---- INPUT FOR THIS TASK

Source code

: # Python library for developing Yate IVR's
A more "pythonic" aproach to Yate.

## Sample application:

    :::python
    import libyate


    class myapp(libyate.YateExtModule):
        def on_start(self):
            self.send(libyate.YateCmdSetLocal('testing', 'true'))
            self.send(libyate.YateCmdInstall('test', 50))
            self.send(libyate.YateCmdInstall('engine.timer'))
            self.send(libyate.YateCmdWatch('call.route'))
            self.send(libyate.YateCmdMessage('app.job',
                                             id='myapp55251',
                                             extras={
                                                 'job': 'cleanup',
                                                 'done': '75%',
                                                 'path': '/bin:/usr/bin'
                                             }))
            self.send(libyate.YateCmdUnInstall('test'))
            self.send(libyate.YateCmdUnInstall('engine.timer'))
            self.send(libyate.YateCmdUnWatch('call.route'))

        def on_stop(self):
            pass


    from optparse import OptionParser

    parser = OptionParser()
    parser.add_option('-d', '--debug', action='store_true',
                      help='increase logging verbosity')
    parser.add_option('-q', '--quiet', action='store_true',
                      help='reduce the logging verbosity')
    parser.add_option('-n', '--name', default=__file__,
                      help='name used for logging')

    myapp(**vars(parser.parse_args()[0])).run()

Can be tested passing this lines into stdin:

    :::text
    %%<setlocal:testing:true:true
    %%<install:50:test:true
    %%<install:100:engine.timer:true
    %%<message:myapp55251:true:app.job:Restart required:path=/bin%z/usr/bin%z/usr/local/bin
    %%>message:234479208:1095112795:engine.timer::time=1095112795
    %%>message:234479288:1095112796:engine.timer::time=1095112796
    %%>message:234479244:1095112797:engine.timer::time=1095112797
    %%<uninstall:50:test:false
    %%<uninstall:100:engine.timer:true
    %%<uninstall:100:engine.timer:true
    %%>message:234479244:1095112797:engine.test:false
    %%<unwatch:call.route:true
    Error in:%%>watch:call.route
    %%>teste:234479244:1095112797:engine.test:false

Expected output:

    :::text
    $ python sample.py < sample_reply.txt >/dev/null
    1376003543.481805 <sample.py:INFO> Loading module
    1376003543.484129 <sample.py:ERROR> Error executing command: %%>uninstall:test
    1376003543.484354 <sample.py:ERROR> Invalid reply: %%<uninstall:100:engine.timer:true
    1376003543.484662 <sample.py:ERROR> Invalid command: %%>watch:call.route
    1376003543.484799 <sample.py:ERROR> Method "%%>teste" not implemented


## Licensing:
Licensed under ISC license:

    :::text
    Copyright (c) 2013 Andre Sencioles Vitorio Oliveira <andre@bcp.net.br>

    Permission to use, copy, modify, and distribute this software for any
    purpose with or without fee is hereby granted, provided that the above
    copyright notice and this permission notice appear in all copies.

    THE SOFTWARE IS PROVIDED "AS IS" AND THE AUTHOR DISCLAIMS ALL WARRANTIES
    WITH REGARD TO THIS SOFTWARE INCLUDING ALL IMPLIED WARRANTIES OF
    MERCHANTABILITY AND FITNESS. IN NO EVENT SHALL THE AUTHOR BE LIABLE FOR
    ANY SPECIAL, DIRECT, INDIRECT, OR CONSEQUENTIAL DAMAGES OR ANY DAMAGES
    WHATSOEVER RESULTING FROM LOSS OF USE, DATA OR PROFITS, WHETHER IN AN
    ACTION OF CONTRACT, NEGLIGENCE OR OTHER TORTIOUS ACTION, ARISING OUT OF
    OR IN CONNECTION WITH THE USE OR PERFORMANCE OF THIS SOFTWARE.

--------
---- INPUT FOR THIS TASK

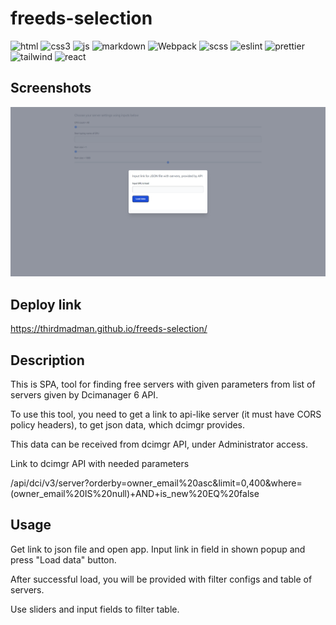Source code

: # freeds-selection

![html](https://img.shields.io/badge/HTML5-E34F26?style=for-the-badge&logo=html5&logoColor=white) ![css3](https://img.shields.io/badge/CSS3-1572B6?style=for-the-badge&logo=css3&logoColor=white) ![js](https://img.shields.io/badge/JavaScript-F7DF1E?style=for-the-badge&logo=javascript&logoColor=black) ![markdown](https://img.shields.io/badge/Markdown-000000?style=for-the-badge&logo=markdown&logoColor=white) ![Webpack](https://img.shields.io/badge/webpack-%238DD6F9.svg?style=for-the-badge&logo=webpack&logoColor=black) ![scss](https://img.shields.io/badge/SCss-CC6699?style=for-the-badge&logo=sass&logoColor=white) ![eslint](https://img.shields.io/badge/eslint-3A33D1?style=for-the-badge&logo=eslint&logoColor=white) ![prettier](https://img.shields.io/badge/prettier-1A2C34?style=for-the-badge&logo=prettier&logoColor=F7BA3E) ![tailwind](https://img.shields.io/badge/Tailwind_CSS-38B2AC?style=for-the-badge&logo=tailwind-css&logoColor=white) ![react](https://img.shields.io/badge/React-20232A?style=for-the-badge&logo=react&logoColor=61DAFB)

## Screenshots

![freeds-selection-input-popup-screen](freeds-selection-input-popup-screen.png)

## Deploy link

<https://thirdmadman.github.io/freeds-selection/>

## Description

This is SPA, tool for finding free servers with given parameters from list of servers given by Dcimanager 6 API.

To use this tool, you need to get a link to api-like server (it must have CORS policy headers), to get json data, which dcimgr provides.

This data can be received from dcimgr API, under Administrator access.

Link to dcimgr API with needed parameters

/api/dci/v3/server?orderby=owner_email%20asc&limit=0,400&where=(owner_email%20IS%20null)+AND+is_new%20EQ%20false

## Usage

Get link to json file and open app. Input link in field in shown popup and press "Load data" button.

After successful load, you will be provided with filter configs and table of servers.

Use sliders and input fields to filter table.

--------

→ **GOAL OF THE EXERCISE**: Establish how many lines of the entries hold the word "verbosity", giving nothing but the number.

→ **THE COMPLETED TASK**: 2